Iran is demanding the lifting of all US sanctions before returning to the deal in exchange for a cap on its nuclear program. The previous agreement, brokered by former President Barack Obama, failed to address Iran’s support for militias across the region and its ballistic missile program.
The talks also excluded regional countries that are endangered by Iran.
“The current deal doesn’t protect us from an Iranian nuclear or military capability,” Prince Faisal said.
Watch: “Any return [to the #Iran nuclear deal] should be only the first step towards a longer and stronger deal,” #SaudiArabia’s FM Prince Faisal bin Farhan says.https://t.co/KVJLWdVV9h pic.twitter.com/GOONIRBb85— Al Arabiya English (@AlArabiya_Eng) December 10, 2021
US Special Envoy for Iran Rob Malley, who is leading the US delegation in Vienna, said that he held “another constructive conversation with GCC partners” this week.
“We remain united in our call for a rapid return to mutual JCPOA compliance. This is the best avenue to strengthen regional economic ties and avoid nuclear crisis. We will remain in close consultation,” Malley tweeted on Wednesday.

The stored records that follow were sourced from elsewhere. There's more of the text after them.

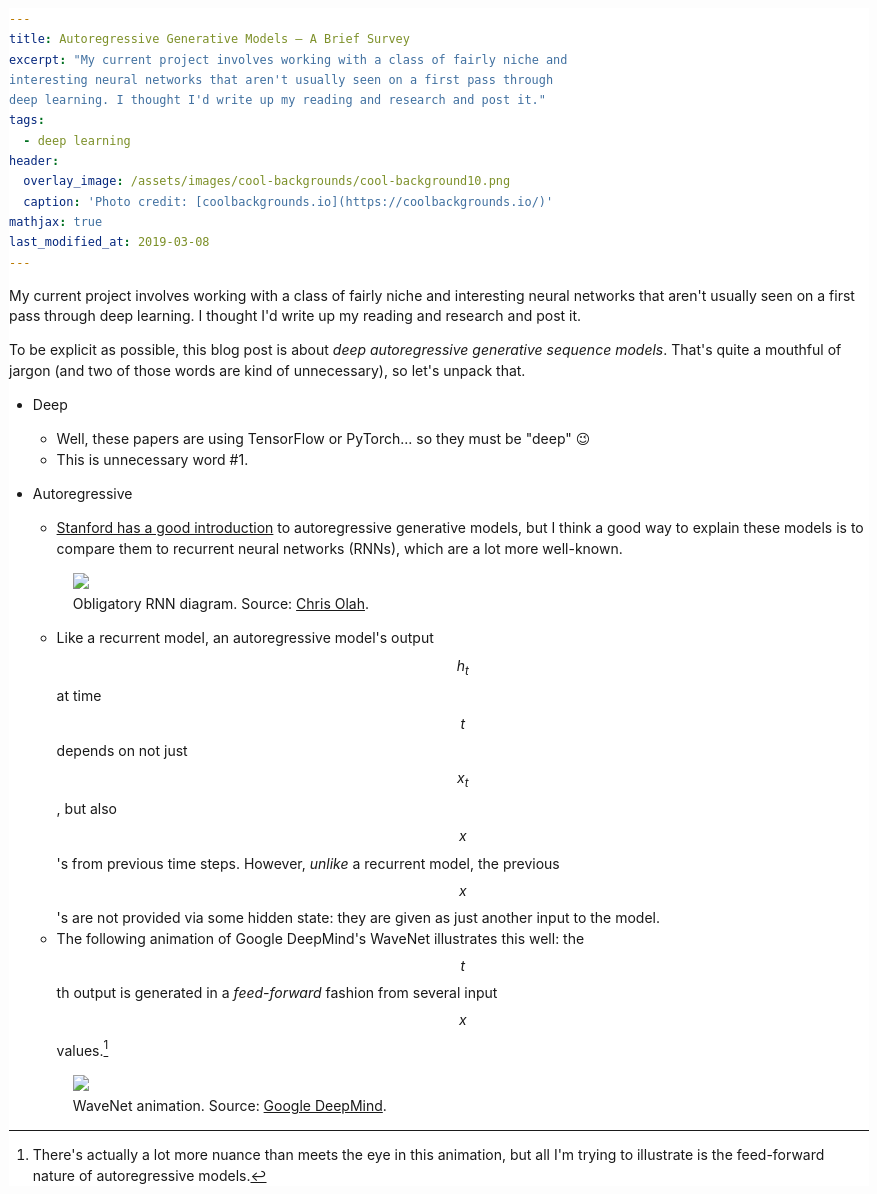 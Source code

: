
 ```yaml
---
title: Autoregressive Generative Models — A Brief Survey
excerpt: "My current project involves working with a class of fairly niche and
interesting neural networks that aren't usually seen on a first pass through
deep learning. I thought I'd write up my reading and research and post it."
tags:
  - deep learning
header:
  overlay_image: /assets/images/cool-backgrounds/cool-background10.png
  caption: 'Photo credit: [coolbackgrounds.io](https://coolbackgrounds.io/)'
mathjax: true
last_modified_at: 2019-03-08
---
```


My current project involves working with a class of fairly niche and interesting
neural networks that aren't usually seen on a first pass through deep learning.
I thought I'd write up my reading and research and post it.

To be explicit as possible, this blog post is about _deep autoregressive
generative sequence models_. That's quite a mouthful of jargon (and two of those
words are kind of unnecessary), so let's unpack that.

- Deep
    * Well, these papers are using TensorFlow or PyTorch... so they must be
      "deep" :wink:
    * This is unnecessary word #1.
- Autoregressive
    * [Stanford has a good introduction](https://deepgenerativemodels.github.io/notes/autoregressive/)
      to autoregressive generative models, but I think a good way to explain
      these models is to compare them to recurrent neural networks (RNNs), which
      are a lot more well-known.

    <figure>
        <a href="https://colah.github.io/posts/2015-08-Understanding-LSTMs/img/RNN-unrolled.png"><img src="https://colah.github.io/posts/2015-08-Understanding-LSTMs/img/RNN-unrolled.png"></a>
        <figcaption>Obligatory RNN diagram. Source: <a href="https://colah.github.io/posts/2015-08-Understanding-LSTMs/">Chris Olah</a>.</figcaption>
    </figure>

    * Like a recurrent model, an autoregressive model's output $$h_t$$ at time
      $$t$$ depends on not just $$x_t$$, but also $$x$$'s from previous time
      steps. However, _unlike_ a recurrent model, the previous $$x$$'s are not
      provided via some hidden state: they are given as just another input to
      the model.
    * The following animation of Google DeepMind's WaveNet illustrates this
      well: the $$t$$th output is generated in a _feed-forward_ fashion from
      several input $$x$$ values.[^1]

    <figure>
        <a href="https://storage.googleapis.com/deepmind-live-cms/documents/BlogPost-Fig2-Anim-160908-r01.gif"><img src="https://storage.googleapis.com/deepmind-live-cms/documents/BlogPost-Fig2-Anim-160908-r01.gif"></a>
        <figcaption>WaveNet animation. Source: <a href="https://deepmind.com/blog/wavenet-generative-model-raw-audio/">Google DeepMind</a>.</figcaption>
    </figure>


[^1]: There's actually a lot more nuance than meets the eye in this animation, but all I'm trying to illustrate is the feed-forward nature of autoregressive models.
[^2]: I personally think it's breathtakingly that machines can do this. Imagine your phone keyboard's word suggestions (those are autoregressive!) spitting out an entire novel. Or imagine weaving a sweater but you had to choose the color of every stitch, in order, in advance.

Had another constructive conversation with GCC partners yesterday. We remain united in our call for a rapid return to mutual JCPOA compliance. This is the best avenue to strengthen regional economic ties and avoid nuclear crisis. We will remain in close consultation.— Special Envoy for Iran Robert Malley (@USEnvoyIran) December 8, 2021
The Saudi foreign minister said it was still to be determined if a deal would be reached.
“In the event that a deal is reached… it’s only [one] step towards the security and stability of the region,” he said, explaining that Iran’s nuclear program, its ballistic missile program, “and other movements in the region jeopardize security.”